(Plain-text document sources)
___

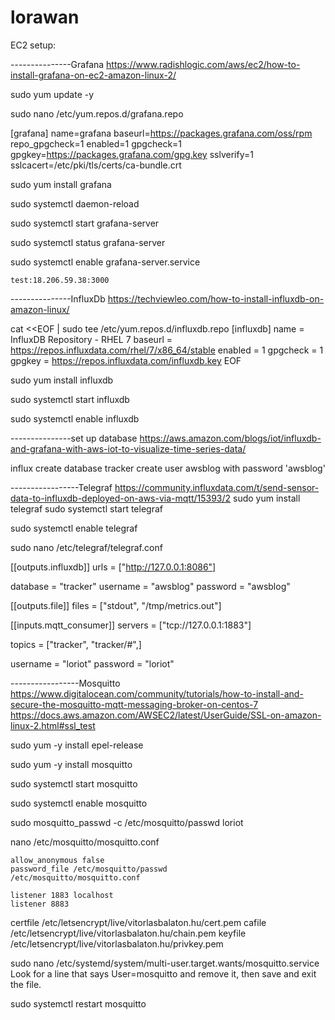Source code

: # lorawan

EC2 setup:

---------------Grafana
https://www.radishlogic.com/aws/ec2/how-to-install-grafana-on-ec2-amazon-linux-2/

sudo yum update -y

sudo nano /etc/yum.repos.d/grafana.repo

[grafana]
name=grafana
baseurl=https://packages.grafana.com/oss/rpm
repo_gpgcheck=1
enabled=1
gpgcheck=1
gpgkey=https://packages.grafana.com/gpg.key
sslverify=1
sslcacert=/etc/pki/tls/certs/ca-bundle.crt

sudo yum install grafana

sudo systemctl daemon-reload

sudo systemctl start grafana-server

sudo systemctl status grafana-server

sudo systemctl enable grafana-server.service

	test:18.206.59.38:3000


---------------InfluxDb
	https://techviewleo.com/how-to-install-influxdb-on-amazon-linux/

cat <<EOF | sudo tee /etc/yum.repos.d/influxdb.repo
[influxdb]
name = InfluxDB Repository - RHEL 7
baseurl = https://repos.influxdata.com/rhel/7/x86_64/stable
enabled = 1
gpgcheck = 1
gpgkey = https://repos.influxdata.com/influxdb.key
EOF



sudo yum install influxdb

sudo systemctl start influxdb

sudo systemctl enable influxdb


---------------set up database
	https://aws.amazon.com/blogs/iot/influxdb-and-grafana-with-aws-iot-to-visualize-time-series-data/

influx
create database tracker
create user awsblog with password 'awsblog'


-----------------Telegraf
	https://community.influxdata.com/t/send-sensor-data-to-influxdb-deployed-on-aws-via-mqtt/15393/2
sudo yum install telegraf
sudo systemctl start telegraf
 
sudo systemctl enable telegraf

sudo nano /etc/telegraf/telegraf.conf



[[outputs.influxdb]]
urls = ["http://127.0.0.1:8086"]

database = "tracker"
username = "awsblog"
password = "awsblog"

[[outputs.file]]
  files = ["stdout", "/tmp/metrics.out"]

[[inputs.mqtt_consumer]]
servers = ["tcp://127.0.0.1:1883"]

topics = ["tracker", "tracker/#",]

username = "loriot"
password = "loriot"




-----------------Mosquitto
	https://www.digitalocean.com/community/tutorials/how-to-install-and-secure-the-mosquitto-mqtt-messaging-broker-on-centos-7
	https://docs.aws.amazon.com/AWSEC2/latest/UserGuide/SSL-on-amazon-linux-2.html#ssl_test

sudo yum -y install epel-release

sudo yum -y install mosquitto

sudo systemctl start mosquitto

sudo systemctl enable mosquitto

sudo mosquitto_passwd -c /etc/mosquitto/passwd loriot

nano /etc/mosquitto/mosquitto.conf

	allow_anonymous false
	password_file /etc/mosquitto/passwd
	/etc/mosquitto/mosquitto.conf

	listener 1883 localhost
	listener 8883

certfile /etc/letsencrypt/live/vitorlasbalaton.hu/cert.pem
cafile /etc/letsencrypt/live/vitorlasbalaton.hu/chain.pem
keyfile /etc/letsencrypt/live/vitorlasbalaton.hu/privkey.pem

sudo nano /etc/systemd/system/multi-user.target.wants/mosquitto.service
	Look for a line that says User=mosquitto and remove it, then save and exit the file.

sudo systemctl restart mosquitto

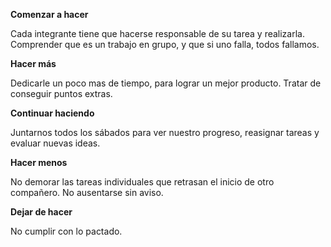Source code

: **Comenzar a hacer**

Cada integrante tiene que hacerse responsable de su tarea y realizarla.
Comprender que es un trabajo en grupo, y que si uno falla, todos fallamos.

**Hacer más**

Dedicarle un poco mas de tiempo, para lograr un mejor producto. Tratar de conseguir puntos extras.

**Continuar haciendo**

Juntarnos todos los sábados para ver nuestro progreso, reasignar tareas y evaluar nuevas ideas.

**Hacer menos**

No demorar las tareas individuales que retrasan el inicio de otro compañero.
No ausentarse sin aviso.

**Dejar de hacer**

No cumplir con lo pactado.
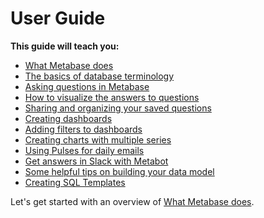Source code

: # User Guide

**This guide will teach you:**

*   [What Metabase does](01-what-is-metabase.md)
*   [The basics of database terminology](02-database-basics.md)
*   [Asking questions in Metabase](03-asking-questions.md)
*   [How to visualize the answers to questions](04-visualizing-results.md)
*   [Sharing and organizing your saved questions](05-sharing-answers.md)
*   [Creating dashboards](06-dashboards.md)
*   [Adding filters to dashboards](07-dashboard-filters.md)
*   [Creating charts with multiple series](08-multi-series-charting.md)
*   [Using Pulses for daily emails](09-pulses.md)
*   [Get answers in Slack with Metabot](10-metabot.md)
*   [Some helpful tips on building your data model](11-data-model-reference.md)
*   [Creating SQL Templates](12-sql-parameters.md)

Let's get started with an overview of [What Metabase does](01-what-is-metabase.md).
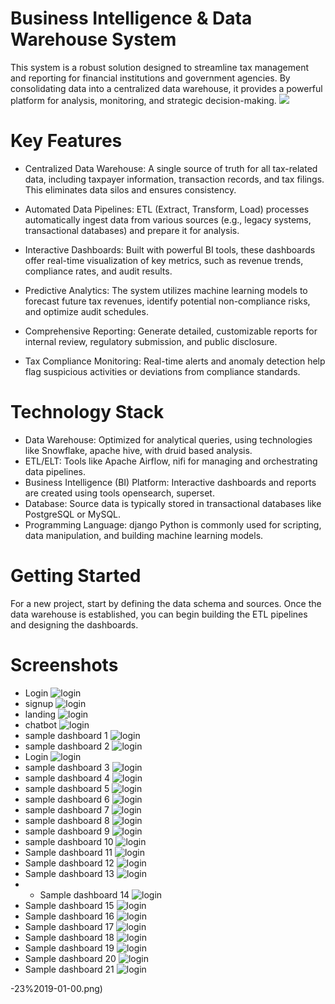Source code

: # Business Intelligence & Data Warehouse System
This system is a robust solution designed to streamline tax management and reporting for financial institutions and government agencies. By consolidating data into a centralized data warehouse, it provides a powerful platform for analysis, monitoring, and strategic decision-making.
![](https://www.google.com/url?sa=i&url=https%3A%2F%2Fwww.intellspot.com%2Fbusiness-intelligence-strategy%2F&psig=AOvVaw08Y8dp8dT28qMxXk6eSCw5&ust=1758745771735000&source=images&cd=vfe&opi=89978449&ved=0CBIQjRxqFwoTCOjettvc748DFQAAAAAdAAAAABAE)
# Key Features
  * Centralized Data Warehouse: A single source of truth for all tax-related data, including taxpayer information, transaction records, and tax filings. This eliminates data silos and ensures consistency.

  * Automated Data Pipelines: ETL (Extract, Transform, Load) processes automatically ingest data from various sources (e.g., legacy systems, transactional databases) and prepare it for analysis.

  * Interactive Dashboards: Built with powerful BI tools, these dashboards offer real-time visualization of key metrics, such as revenue trends, compliance rates, and audit results.
  * Predictive Analytics: The system utilizes machine learning models to forecast future tax revenues, identify potential non-compliance risks, and optimize audit schedules.
  * Comprehensive Reporting: Generate detailed, customizable reports for internal review, regulatory submission, and public disclosure.
  * Tax Compliance Monitoring: Real-time alerts and anomaly detection help flag suspicious activities or deviations from compliance standards.

# Technology Stack
  * Data Warehouse: Optimized for analytical queries, using technologies like Snowflake, apache hive, with druid based analysis.
  * ETL/ELT: Tools like Apache Airflow, nifi for managing and orchestrating data pipelines.
  * Business Intelligence (BI) Platform: Interactive dashboards and reports are created using tools opensearch, superset.
  * Database: Source data is typically stored in transactional databases like PostgreSQL or MySQL.
  * Programming Language: django Python is commonly used for scripting, data manipulation, and building machine learning models.

# Getting Started
For a new project, start by defining the data schema and sources. Once the data warehouse is established, you can begin building the ETL pipelines and designing the dashboards.

# Screenshots
* Login ![login](https://github.com/MulukenSholaye/business_intelligence/blob/4dcf88e8a3cdb79dc4e4e9bee439030d4cf14f2f/screenshots/Screenshot%20from%202025-09-23%2019-01-00.png)
* signup ![login](https://github.com/MulukenSholaye/business_intelligence/blob/4dcf88e8a3cdb79dc4e4e9bee439030d4cf14f2f/screenshots/Screenshot%20from%202025-09-23%2019-01-21.png)
* landing ![login](https://github.com/MulukenSholaye/business_intelligence/blob/4dcf88e8a3cdb79dc4e4e9bee439030d4cf14f2f/screenshots/landing_chatbot.png)
* chatbot ![login](https://github.com/MulukenSholaye/business_intelligence/blob/4dcf88e8a3cdb79dc4e4e9bee439030d4cf14f2f/screenshots/chatbot.png)
* sample dashboard 1 ![login](https://github.com/MulukenSholaye/business_intelligence/blob/4dcf88e8a3cdb79dc4e4e9bee439030d4cf14f2f/screenshots/Screenshot%20from%202025-09-23%2018-58-58.png)
* sample dashboard 2 ![login](https://github.com/MulukenSholaye/business_intelligence/blob/0be39e1310b00862e7ab2c39a6ea86d0aa19a70c/screenshots/Screenshot%20from%202025-09-23%2018-59-17.png)
* Login ![login](https://github.com/MulukenSholaye/business_intelligence/blob/a63721469abee4f794d6bcec96089198d15a7f5c/screenshots/Screenshot%20from%202025-09-23%2018-59-53.png)
* sample dashboard 3 ![login](https://github.com/MulukenSholaye/business_intelligence/blob/a63721469abee4f794d6bcec96089198d15a7f5c/screenshots/Screenshot%20from%202025-09-23%2018-59-53.png)
* sample dashboard 4 ![login](https://github.com/MulukenSholaye/business_intelligence/blob/a63721469abee4f794d6bcec96089198d15a7f5c/screenshots/Screenshot%20from%202025-09-23%2019-00-26.png)
* sample dashboard 5 ![login](https://github.com/MulukenSholaye/business_intelligence/blob/a63721469abee4f794d6bcec96089198d15a7f5c/screenshots/Screenshot%20from%202025-09-23%2019-03-05.png)
* sample dashboard 6 ![login](https://github.com/MulukenSholaye/business_intelligence/blob/a63721469abee4f794d6bcec96089198d15a7f5c/screenshots/Screenshot%20from%202025-09-23%2019-03-53.png)
* sample dashboard 7 ![login](https://github.com/MulukenSholaye/business_intelligence/blob/a63721469abee4f794d6bcec96089198d15a7f5c/screenshots/Screenshot%20from%202025-09-23%2019-04-19.png)
* sample dashboard 8 ![login](https://github.com/MulukenSholaye/business_intelligence/blob/a63721469abee4f794d6bcec96089198d15a7f5c/screenshots/Screenshot%20from%202025-09-23%2019-05-47.png)
* sample dashboard 9 ![login](https://github.com/MulukenSholaye/business_intelligence/blob/a63721469abee4f794d6bcec96089198d15a7f5c/screenshots/Screenshot%20from%202025-09-23%2019-06-09.png)
* sample dashboard 10 ![login](https://github.com/MulukenSholaye/business_intelligence/blob/a63721469abee4f794d6bcec96089198d15a7f5c/screenshots/Screenshot%20from%202025-09-23%2019-07-09.png)
* Sample dashboard 11 ![login](https://github.com/MulukenSholaye/business_intelligence/blob/a63721469abee4f794d6bcec96089198d15a7f5c/screenshots/Screenshot%20from%202025-09-23%2019-08-06.png)
* Sample dashboard 12 ![login](https://github.com/MulukenSholaye/business_intelligence/blob/a63721469abee4f794d6bcec96089198d15a7f5c/screenshots/Screenshot%20from%202025-09-23%2019-08-06.png)
* Sample dashboard 13 ![login]([https://github.com/MulukenSholaye/business_intelligence/blob/a63721469abee4f794d6bcec96089198d15a7f5c/screenshots/Screenshot%20from%202025-09-23%2019-08-06.png](https://github.com/MulukenSholaye/business_intelligence/blob/a63721469abee4f794d6bcec96089198d15a7f5c/screenshots/Screenshot%20from%202025-09-23%2019-08-55.png))
* * Sample dashboard 14 ![login](https://github.com/MulukenSholaye/business_intelligence/blob/a63721469abee4f794d6bcec96089198d15a7f5c/screenshots/Screenshot%20from%202025-09-23%2019-10-47.png)
* Sample dashboard 15 ![login](https://github.com/MulukenSholaye/business_intelligence/blob/a63721469abee4f794d6bcec96089198d15a7f5c/screenshots/Screenshot%20from%202025-09-23%2019-12-18.png)
* Sample dashboard 16 ![login](https://github.com/MulukenSholaye/business_intelligence/blob/a63721469abee4f794d6bcec96089198d15a7f5c/screenshots/Screenshot%20from%202025-09-23%2019-15-31.png)
*   Sample dashboard 17 ![login](https://github.com/MulukenSholaye/business_intelligence/blob/a63721469abee4f794d6bcec96089198d15a7f5c/screenshots/Screenshot%20from%202025-09-23%2019-15-31.png)
* Sample dashboard 18 ![login](https://github.com/MulukenSholaye/business_intelligence/blob/a63721469abee4f794d6bcec96089198d15a7f5c/screenshots/Screenshot%20from%202025-09-23%2019-16-20.png)
* Sample dashboard 19 ![login](https://github.com/MulukenSholaye/business_intelligence/blob/a63721469abee4f794d6bcec96089198d15a7f5c/screenshots/Screenshot%20from%202025-09-23%2019-19-32.png)
* Sample dashboard 20 ![login](https://github.com/MulukenSholaye/business_intelligence/blob/a63721469abee4f794d6bcec96089198d15a7f5c/screenshots/Screenshot%20from%202025-09-23%2019-20-01.png)
* Sample dashboard 21 ![login](https://github.com/MulukenSholaye/business_intelligence/blob/a63721469abee4f794d6bcec96089198d15a7f5c/screenshots/Screenshot%20from%202025-09-23%2019-20-28.png)



-23%2019-01-00.png)
 
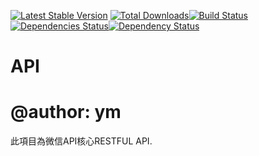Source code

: [![Latest Stable Version](https://poser.pugx.org/ym1623/node_wx/version.png)](https://packagist.org/ym1623/node_wx) [![Total Downloads](https://poser.pugx.org/ym1623/node_wx/d/total.png)](https://packagist.org/packages/ym1623/node_wx)[![Build Status](https://travis-ci.org/ym1623/node_wx.png?branch=master)](https://travis-ci.org/ym1623/node_wx)[![Dependencies Status](https://depending.in/ym1623/node_wx.png)](http://depending.in/ym1623/node_wx)[![Dependency Status](https://david-dm.org/ym1623/node_wx.png)](https://david-dm.org/ym1623/node_wx)
# API
# @author: ym
此項目為微信API核心RESTFUL API.
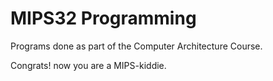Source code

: # MIPS32 Programming 

Programs done as part of the Computer Architecture Course.

Congrats! now you are a MIPS-kiddie.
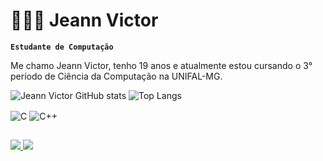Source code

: # 👨🏻‍💻 Jeann Victor

**`Estudante de Computação`**

Me chamo Jeann Victor, tenho 19 anos e atualmente estou cursando o 3° período de Ciência da Computação na UNIFAL-MG.

![Jeann Victor GitHub stats](https://github-readme-stats.vercel.app/api?username=JeannVictor&show_icons=true&theme=prussian) 
![Top Langs](https://github-readme-stats.vercel.app/api/top-langs/?username=JeannVictor&layout=compact&theme=prussian)

<div style="display: inline-block;">
    <img align="center" alt="C" src="https://img.shields.io/badge/C-00599C?style=for-the-badge&logo=c&logoColor=white">
    <img align="center" alt="C++" src="https://img.shields.io/badge/C%2B%2B-00599C?style=for-the-badge&logo=c%2B%2B&logoColor=white">
</div>

## 

<div>
  <a href="https://www.linkedin.com/in/jeann-victor-batista-350235315/" target="_blank">
  <img src="https://img.shields.io/badge/-LinkedIn-%230077B5?style=for-the-badge&logo=linkedin&logoColor=white">
</a>
  <a href = "mailto:jeann.batista@sou.unifal-mg.edu.br"><img src="https://img.shields.io/badge/-Gmail-%23333?style=for-the-badge&logo=gmail&logoColor=white" target="_blank"></a>
</div>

___

WHAT THE TASK ASKS: Which lines above hold the string "influxdata"? Show each of them.

OUTPUT OF THE TASK:
baseurl = https://repos.influxdata.com/rhel/7/x86_64/stable
gpgkey = https://repos.influxdata.com/influxdb.key
	https://community.influxdata.com/t/send-sensor-data-to-influxdb-deployed-on-aws-via-mqtt/15393/2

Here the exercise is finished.